-- Opening Marker --

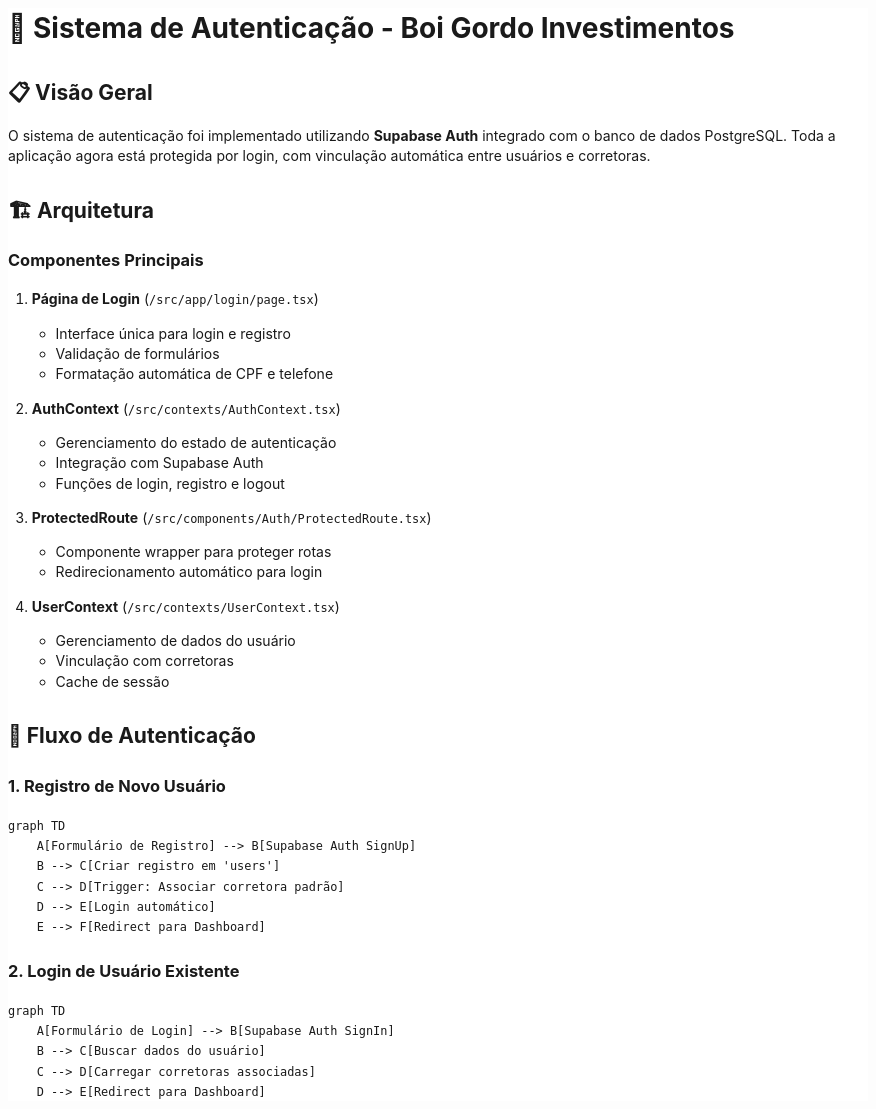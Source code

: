 # 🔐 Sistema de Autenticação - Boi Gordo Investimentos

## 📋 Visão Geral

O sistema de autenticação foi implementado utilizando **Supabase Auth** integrado com o banco de dados PostgreSQL. Toda a aplicação agora está protegida por login, com vinculação automática entre usuários e corretoras.

## 🏗️ Arquitetura

### Componentes Principais

1. **Página de Login** (`/src/app/login/page.tsx`)
   - Interface única para login e registro
   - Validação de formulários
   - Formatação automática de CPF e telefone

2. **AuthContext** (`/src/contexts/AuthContext.tsx`)
   - Gerenciamento do estado de autenticação
   - Integração com Supabase Auth
   - Funções de login, registro e logout

3. **ProtectedRoute** (`/src/components/Auth/ProtectedRoute.tsx`)
   - Componente wrapper para proteger rotas
   - Redirecionamento automático para login

4. **UserContext** (`/src/contexts/UserContext.tsx`)
   - Gerenciamento de dados do usuário
   - Vinculação com corretoras
   - Cache de sessão

## 🔄 Fluxo de Autenticação

### 1. Registro de Novo Usuário
```mermaid
graph TD
    A[Formulário de Registro] --> B[Supabase Auth SignUp]
    B --> C[Criar registro em 'users']
    C --> D[Trigger: Associar corretora padrão]
    D --> E[Login automático]
    E --> F[Redirect para Dashboard]
```

### 2. Login de Usuário Existente
```mermaid
graph TD
    A[Formulário de Login] --> B[Supabase Auth SignIn]
    B --> C[Buscar dados do usuário]
    C --> D[Carregar corretoras associadas]
    D --> E[Redirect para Dashboard]
```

-- Closing Marker --

▸ **ASSIGNMENT**:
Word for word, write out each of the records, but not the pictures.

▸ **COMPLETED EXERCISE**:
Source code

: # 🔐 Sistema de Autenticação - Boi Gordo Investimentos

## 📋 Visão Geral

O sistema de autenticação foi implementado utilizando **Supabase Auth** integrado com o banco de dados PostgreSQL. Toda a aplicação agora está protegida por login, com vinculação automática entre usuários e corretoras.

## 🏗️ Arquitetura

### Componentes Principais

1. **Página de Login** (`/src/app/login/page.tsx`)
   - Interface única para login e registro
   - Validação de formulários
   - Formatação automática de CPF e telefone

2. **AuthContext** (`/src/contexts/AuthContext.tsx`)
   - Gerenciamento do estado de autenticação
   - Integração com Supabase Auth
   - Funções de login, registro e logout

3. **ProtectedRoute** (`/src/components/Auth/ProtectedRoute.tsx`)
   - Componente wrapper para proteger rotas
   - Redirecionamento automático para login

4. **UserContext** (`/src/contexts/UserContext.tsx`)
   - Gerenciamento de dados do usuário
   - Vinculação com corretoras
   - Cache de sessão

## 🔄 Fluxo de Autenticação

### 1. Registro de Novo Usuário
```mermaid
graph TD
    A[Formulário de Registro] --> B[Supabase Auth SignUp]
    B --> C[Criar registro em 'users']
    C --> D[Trigger: Associar corretora padrão]
    D --> E[Login automático]
    E --> F[Redirect para Dashboard]
```

### 2. Login de Usuário Existente
```mermaid
graph TD
    A[Formulário de Login] --> B[Supabase Auth SignIn]
    B --> C[Buscar dados do usuário]
    C --> D[Carregar corretoras associadas]
    D --> E[Redirect para Dashboard]
```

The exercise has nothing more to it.